Your goal: A faithful transcript of all the lines below, with no pictures, is the goal here.

================================

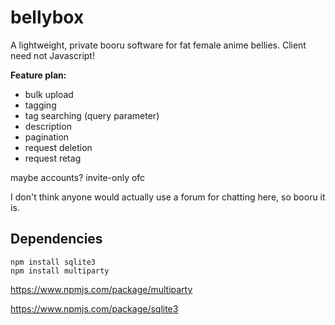 # bellybox

A lightweight, private booru software for fat female anime bellies. Client need not Javascript! 

**Feature plan:**
- bulk upload
- tagging
- tag searching (query parameter)
- description
- pagination
- request deletion
- request retag

maybe accounts? invite-only ofc

I don't think anyone would actually use a forum for chatting here, so booru it is.

## Dependencies

```
npm install sqlite3
npm install multiparty
```

https://www.npmjs.com/package/multiparty

https://www.npmjs.com/package/sqlite3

================================

Answer space:
 # bellybox

A lightweight, private booru software for fat female anime bellies. Client need not Javascript! 

**Feature plan:**
- bulk upload
- tagging
- tag searching (query parameter)
- description
- pagination
- request deletion
- request retag

maybe accounts? invite-only ofc

I don't think anyone would actually use a forum for chatting here, so booru it is.

## Dependencies

```
npm install sqlite3
npm install multiparty
```

https://www.npmjs.com/package/multiparty

https://www.npmjs.com/package/sqlite3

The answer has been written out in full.